EFSA’s existing guidelines for the risk assessment of genetically modified animals are adequate for evaluating risks associated with gene drive modified insects. However, further guidance is needed for some areas, such as molecular characterisation, environmental risk assessment and post-market environmental monitoring, say EFSA’s experts on Genetically Modified Organisms.
A gene drive refers to a technology used in genetic engineering which is designed to bias – and therefore speed up – the transmission of certain genetic elements in a target population. Current research is looking at deploying engineered gene drives in insect populations, although it will take several years before the use of this technology can be applied in practical, real-life situations.

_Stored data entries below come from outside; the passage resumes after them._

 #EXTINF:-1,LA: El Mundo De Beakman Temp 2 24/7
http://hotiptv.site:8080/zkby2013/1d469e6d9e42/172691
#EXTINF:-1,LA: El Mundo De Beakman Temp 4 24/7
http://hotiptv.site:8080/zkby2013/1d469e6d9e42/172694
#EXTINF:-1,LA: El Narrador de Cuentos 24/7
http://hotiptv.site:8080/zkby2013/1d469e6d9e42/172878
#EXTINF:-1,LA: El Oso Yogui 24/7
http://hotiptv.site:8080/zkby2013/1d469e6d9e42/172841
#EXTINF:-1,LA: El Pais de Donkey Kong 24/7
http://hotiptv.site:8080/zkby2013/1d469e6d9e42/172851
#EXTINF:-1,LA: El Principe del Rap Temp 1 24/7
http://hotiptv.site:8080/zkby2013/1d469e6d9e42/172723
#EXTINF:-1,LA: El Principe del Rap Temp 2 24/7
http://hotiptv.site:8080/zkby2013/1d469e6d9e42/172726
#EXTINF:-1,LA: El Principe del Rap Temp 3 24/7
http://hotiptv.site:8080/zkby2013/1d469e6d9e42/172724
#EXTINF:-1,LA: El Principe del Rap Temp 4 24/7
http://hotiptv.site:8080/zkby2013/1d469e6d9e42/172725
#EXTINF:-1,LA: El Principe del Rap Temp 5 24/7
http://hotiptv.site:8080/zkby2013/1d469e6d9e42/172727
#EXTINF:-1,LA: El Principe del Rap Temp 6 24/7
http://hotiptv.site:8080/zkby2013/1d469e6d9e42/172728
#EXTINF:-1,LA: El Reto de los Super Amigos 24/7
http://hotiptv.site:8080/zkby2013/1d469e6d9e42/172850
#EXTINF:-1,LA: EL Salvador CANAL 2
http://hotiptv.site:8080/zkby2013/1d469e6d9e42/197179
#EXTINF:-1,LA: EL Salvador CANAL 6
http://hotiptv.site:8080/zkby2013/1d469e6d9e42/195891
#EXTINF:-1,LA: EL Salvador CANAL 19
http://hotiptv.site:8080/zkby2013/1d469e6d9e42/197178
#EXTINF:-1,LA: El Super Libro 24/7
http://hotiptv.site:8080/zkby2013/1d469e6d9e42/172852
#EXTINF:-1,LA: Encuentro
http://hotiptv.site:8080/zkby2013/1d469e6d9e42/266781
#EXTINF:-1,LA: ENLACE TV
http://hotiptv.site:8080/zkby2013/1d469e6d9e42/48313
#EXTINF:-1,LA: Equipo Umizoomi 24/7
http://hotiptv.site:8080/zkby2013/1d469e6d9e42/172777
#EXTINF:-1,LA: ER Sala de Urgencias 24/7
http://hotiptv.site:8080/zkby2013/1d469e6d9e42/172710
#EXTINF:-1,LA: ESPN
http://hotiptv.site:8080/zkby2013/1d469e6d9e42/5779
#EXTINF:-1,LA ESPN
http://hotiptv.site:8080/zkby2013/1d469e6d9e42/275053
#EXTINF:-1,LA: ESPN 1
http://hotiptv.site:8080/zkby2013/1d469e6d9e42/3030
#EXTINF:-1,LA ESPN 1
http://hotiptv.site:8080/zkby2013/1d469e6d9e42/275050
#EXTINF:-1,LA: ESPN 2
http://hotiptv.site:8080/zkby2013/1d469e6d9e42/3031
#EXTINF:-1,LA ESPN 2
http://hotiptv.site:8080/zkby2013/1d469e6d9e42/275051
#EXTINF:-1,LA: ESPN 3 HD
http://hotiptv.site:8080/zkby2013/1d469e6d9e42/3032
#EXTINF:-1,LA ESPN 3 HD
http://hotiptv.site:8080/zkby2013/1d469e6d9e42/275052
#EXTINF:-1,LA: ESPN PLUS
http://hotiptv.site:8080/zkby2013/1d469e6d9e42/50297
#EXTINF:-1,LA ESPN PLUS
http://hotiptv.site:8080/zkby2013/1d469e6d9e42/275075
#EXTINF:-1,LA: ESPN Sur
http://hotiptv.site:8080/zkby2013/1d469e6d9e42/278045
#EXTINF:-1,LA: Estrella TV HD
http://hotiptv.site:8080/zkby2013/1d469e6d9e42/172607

There are already proposals to use engineered gene drives to suppress or modify mosquito populations, control agricultural pests, eradicate invasive species, and rescue endangered species.
However, there is concern that this emerging technology may lead to undesired side effects and alter ecosystems irreversibly.
The European Commission asked EFSA to assess whether its existing guidelines for the risk assessment of genetically modified animals can be used for the risk assessment of gene drive modified insects. EFSA's work will also support the EU in discussions on the biosafety of genetically modified organisms in international fora such as the United Nations.
To carry out this work, EFSA engaged with stakeholders and scientists at various points in the development of its scientific opinion. A stakeholder workshop in 2019 allowed EFSA to gather views on the subject, and the draft opinion was published for a nine-week public consultation earlier this year.